Since opening in 1996, the Whitechapel venue has served a dual role – as a visitor venue and as a place for museum staff to carefully conserve and restore objects. Behind-the-scenes conservation work will continue and will not be affected by the closure of the visitor part of the building, which occupies only 10% of the space.
In better news, the threatened Sudley House and Piermaster’s House at the Albert Dock, will remain open.
Dr David Fleming, Director, National Museums Liverpool, said: “We bitterly regret having to close one of our venues to visitors but this is the harsh reality of government cuts. If you cut public spending there is pain for the public.
“The National Conservation Centre was a very popular venue that staged many fantastic photographic exhibitions and other events over the last 14 years.
“We said that a 15% reduction in our funding would have grave implications for us being able to maintain our world class museums and galleries. We are now seeing the impact in terms of a venue closure, following the loss of a number of posts through a voluntary severance scheme.
“We have been scrutinising every aspect of National Museums Liverpool to make savings and we cannot avoid making decisions like this.

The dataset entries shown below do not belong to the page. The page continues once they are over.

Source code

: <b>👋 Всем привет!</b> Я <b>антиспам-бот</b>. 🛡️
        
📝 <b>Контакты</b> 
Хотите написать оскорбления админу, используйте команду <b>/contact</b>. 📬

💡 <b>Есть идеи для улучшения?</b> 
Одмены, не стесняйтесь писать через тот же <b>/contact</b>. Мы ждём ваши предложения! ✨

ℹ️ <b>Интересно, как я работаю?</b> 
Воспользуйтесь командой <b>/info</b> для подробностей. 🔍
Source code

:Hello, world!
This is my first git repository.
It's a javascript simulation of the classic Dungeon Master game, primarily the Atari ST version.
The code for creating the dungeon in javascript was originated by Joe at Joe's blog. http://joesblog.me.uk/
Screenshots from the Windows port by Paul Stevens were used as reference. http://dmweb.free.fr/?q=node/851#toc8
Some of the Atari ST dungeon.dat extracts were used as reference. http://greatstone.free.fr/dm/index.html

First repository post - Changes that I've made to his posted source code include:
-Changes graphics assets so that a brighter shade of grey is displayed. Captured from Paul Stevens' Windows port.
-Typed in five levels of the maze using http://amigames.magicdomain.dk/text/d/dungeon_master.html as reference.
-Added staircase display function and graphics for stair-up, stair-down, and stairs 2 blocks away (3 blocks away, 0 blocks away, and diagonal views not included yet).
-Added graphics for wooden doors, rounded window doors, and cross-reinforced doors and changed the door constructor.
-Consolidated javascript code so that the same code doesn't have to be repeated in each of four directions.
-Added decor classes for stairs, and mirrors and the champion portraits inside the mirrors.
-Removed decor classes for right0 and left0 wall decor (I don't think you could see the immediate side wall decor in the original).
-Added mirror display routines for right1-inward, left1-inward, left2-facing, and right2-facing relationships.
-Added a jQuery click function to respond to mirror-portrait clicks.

“Despite budget cuts, all our venues will remain free entry so as many people as possible can enjoy the wonderful things we have to offer and we are determined to ride out the funding storm. This is a major reason for keeping open Sudley House and Piermaster’s House.”
‘Reveal – the hidden stories of objects’ – the permanent display at the National Conservation Centre, is to be retained and moved to World Museum for visitors still to enjoy.
This week National Museums Liverpool offered a second voluntary redundancy scheme to staff. A similar scheme over summer saw 20 staff leave. National Museums Liverpool continues to work with unions and staff to manage the impact of cuts.
Dr Fleming added: “The priority is to maintain world class venues for the public and to keep the talented people who run them. The real worry for us is that we fear further government funding cuts in future years. We are taking steps now to make sure National Museums Liverpool survives and thrives in the long term.”
Professor Phil Redmond, Chairman National Museums Liverpool, said: “While this action is regrettable the Board of Trustees endorsed what is a pragmatic solution to a very difficult problem: how do we maintain the best offer we possibly can with reduced resources?
“The National Conservation Centre’s conservation department itself is not in danger and neither is the Museum of Liverpool, but to safeguard these projects we have to make harsh choices elsewhere.”
Many other National Museums Liverpool activities have been cancelled due to cuts, as well as developments due to be funded by outside agencies. The Find Your Talent programme, which involved thousands of young people from disadvantaged backgrounds getting access to culture, was axed in June. Plans for a new Titanic gallery at Merseyside Maritime Museum are being scaled down, owing to cuts to funding agencies. Proposals to redevelop Canning Dock were also abandoned after the announcement that the North West Regional Development Agency was to be abolished.
The cuts do not impact on the opening of the new £72m Museum of Liverpool which is set to open this summer, but its budget for special exhibitions has been reduced significantly.